La dinámica de este sistema es el conflicto constante y la falta de consensos.
Los últimos dos siglos se han distinguido por la confrontación, a pesar de que Francis Fukuyama en su ensayo «El Fin de la Historia», señalaba que, a partir de la caída del muro de Berlín, se abría la posibilidad de un mundo regido por la democracia liberal occidental a raíz de la caída del comunismo y el fin de la guerra fría.
Sin embargo, la guerra fría permanece ahí con otras características, el 11 de septiembre de 2001, el atentado al corazón mismo de Estados Unidos del grupo Al Qaeda, motivo la entrada al siglo XXI y con ello la aparición de grupos fundamentalistas que oscilan entre la derecha y la izquierda.
La propia desigualdad en que miles de seres humanos viven, propicia este estado de confrontación.
Cada vez que entras en tu Twitter, o tu Facebook, suspiras hondo sospechando lo que te vas a encontrar.

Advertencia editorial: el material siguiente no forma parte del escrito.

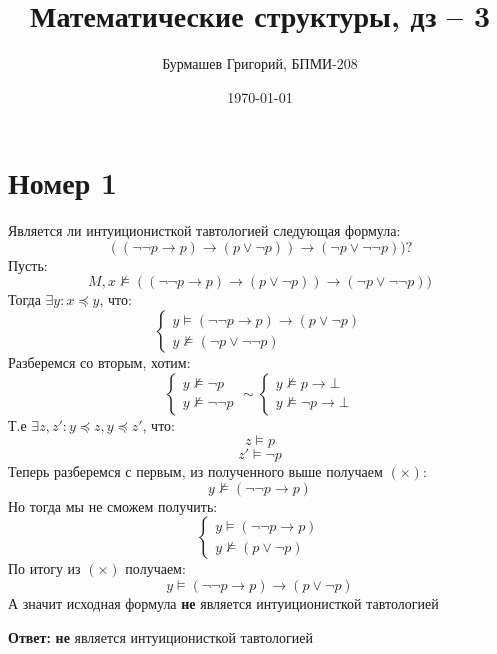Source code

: \documentclass[a4paper,12pt]{article}
\author{Бурмашев Григорий, БПМИ-208}
\title{Математические структуры, дз -- 3}
\date{\today}
\begin{document}
\maketitle
\clearpage
\section*{Номер 1}
Является ли интуиционисткой тавтологией следующая формула:
\[
(
	(
	\neg \neg p
	\rightarrow 
	p
	)
\rightarrow
	(
	p \vee \neg p
	)
)
\rightarrow
	(
	\neg p \vee \neg \neg p
	)
)?
\]
Пусть:
\[
M, x \not \models
(
	(
	\neg \neg p
	\rightarrow 
	p
	)
\rightarrow
	(
	p \vee \neg p
	)
)
\rightarrow
	(
	\neg p \vee \neg \neg p
	)
)
\]
Тогда $\exists y : x \preceq  y$, что:
\[
\begin{cases}
	y\models (\neg \neg p \to p) \to (p \vee \neg p) \\
	y \not \models (\neg p \vee \neg \neg p)
\end{cases}
\]
Разберемся со вторым, хотим:
\[
\begin{cases}
y \not \models \neg p \\
y \not \models \neg \neg p
\end{cases}
\sim
\begin{cases}
y \not \models p  \rightarrow  \bot \\
y \not \models \neg p \rightarrow \bot
\end{cases}
\]
Т.е $\exists z , z' : y \preceq  z, y \preceq z'$, что:
\[
z \models p
\]
\[
z' \models \neg p
\]
Теперь разберемся с первым, из полученного выше получаем $(\times)$:
\[
y \not \models (\neg \neg p \rightarrow p) 
\]
Но тогда мы не сможем получить:
\[
\begin{cases}
y \models (\neg \neg p \rightarrow p) \\
y \not \models (p \vee \neg p)
\end{cases}
\]
По итогу из $(\times)$ получаем:
\[
y\models (\neg \neg p \to p) \to (p \vee \neg p)
\]
А значит исходная формула \textbf{не} является интуиционисткой тавтологией
\begin{center}
\textbf{Ответ: } \textbf{не} является интуиционисткой тавтологией
\end{center}
\end{document}
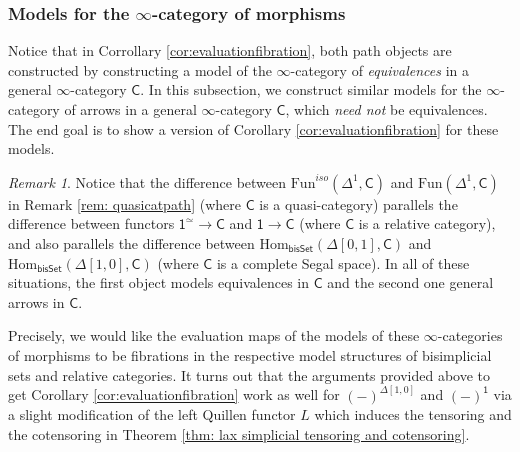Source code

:\documentclass[a4paper,12pt]{amsart}
\theoremstyle{plain}
\theoremstyle{definition}
\theoremstyle{remark}
\newtheorem{remark}[theorem]{\sc Remark}%
\begin{document}
\subsubsection{Models for the $\infty$-category of morphisms}
Notice that in Corrollary \ref{cor:evaluationfibration}, both path objects are constructed by constructing a model of the $\infty$-category of \textit{equivalences} in a general $\infty$-category $\mathsf{C}$. In this subsection, we construct similar models for the $\infty$-category of arrows in a general $\infty$-category $\mathsf{C}$, which \textit{need not} be equivalences. The end goal is to show a version of Corollary \ref{cor:evaluationfibration} for these models. 

\begin{remark}
Notice that the difference between $\mathrm{Fun}^{iso}(\Delta^1,\mathsf{C})$  and $\mathrm{Fun}(\Delta^1,\mathsf{C})$ in Remark \ref{rem: quasicatpath} (where $\mathsf{C}$ is a quasi-category) parallels the difference between functors $\mathsf{1}^{\simeq}\rightarrow\mathsf{C}$ and $\mathsf{1}\rightarrow\mathsf{C}$ (where $\mathsf{C}$ is a relative category), and also parallels the difference between $\mathrm{Hom}_{\mathsf{bisSet}}(\Delta[0,1],\mathsf{C})$ and $\mathrm{Hom}_{\mathsf{bisSet}}(\Delta[1,0],\mathsf{C})$ (where $\mathsf{C}$ is a complete Segal space). In all of these situations, the first object models equivalences in $\mathsf{C}$ and the second one general arrows in $\mathsf{C}$. 
\end{remark}

Precisely, we would like the evaluation maps of the models of these $\infty$-categories of morphisms to be fibrations in the respective model structures of bisimplicial sets and relative categories. It turns out that the arguments provided above to get Corollary \ref{cor:evaluationfibration} work as well for $(-)^{\Delta[1,0]}$ and $(-)^{\mathsf{1}}$ via a slight modification of the left Quillen functor $L$ which induces the tensoring and the cotensoring in Theorem \ref{thm: lax simplicial tensoring and cotensoring}.

\end{document}
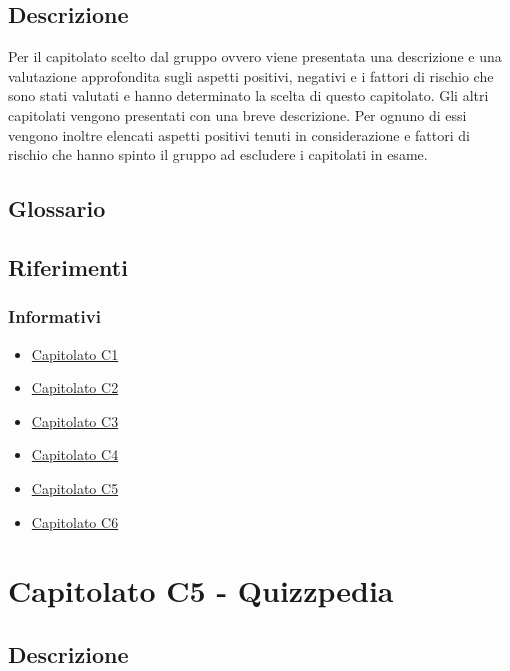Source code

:\documentclass[12pt,a4paper]{article}
\begin{document}
\subsection{Descrizione}
Per il capitolato scelto dal gruppo ovvero \prj viene presentata una descrizione e una valutazione approfondita sugli aspetti positivi, negativi e i fattori di rischio che sono stati valutati e hanno determinato la scelta di questo capitolato. Gli altri capitolati vengono presentati con una breve descrizione. Per ognuno di essi vengono inoltre elencati aspetti positivi tenuti in considerazione e fattori di rischio che hanno spinto il gruppo ad escludere i capitolati in esame.

\subsection{Glossario}
\glossarioPrint

\subsection{Riferimenti}
\subsubsection{Informativi}

\begin{itemize}
\item \href{http://www.math.unipd.it/~tullio/IS-1/2015/Progetto/C1.pdf}{Capitolato C1}
\item \href{http://www.math.unipd.it/~tullio/IS-1/2015/Progetto/C2.pdf}{Capitolato C2}
\item \href{http://www.math.unipd.it/~tullio/IS-1/2015/Progetto/C3.pdf}{Capitolato C3}
\item \href{http://www.math.unipd.it/~tullio/IS-1/2015/Progetto/C4.pdf}{Capitolato C4}
\item \href{http://www.math.unipd.it/~tullio/IS-1/2015/Progetto/C5.pdf}{Capitolato C5}
\item \href{http://www.math.unipd.it/~tullio/IS-1/2015/Progetto/C6.pdf}{Capitolato C6}
\end{itemize}


\newpage
\section{Capitolato C5 - Quizzpedia}
\subsection{Descrizione}
\end{document}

Tu timeline, como el de la mayoría de gente que conoces, está lleno de amigos, conocidos o personajes de internet discutiendo constantemente sobre cualquier tema.
Da la sensación de que las redes sociales se han convertido en una batalla entre grupos antagónicos peleados entre sí.
Como ya sabemos, las redes sociales y sus algoritmos tienden a ofrecernos el contenido que refuerza nuestras propias ideas y preconcepciones del mundo.
Eso sin contar su papel como difusoras de bulos, desinformación o fake news, convirtiendo las redes en un peligroso vehículo de difusión de mensajes de intolerancia y odio frente a grupos que no piensan como nosotros.
Por este motivo debemos tomar un rol activo y plantar cara para frenar los bulos y el mensaje intolerante.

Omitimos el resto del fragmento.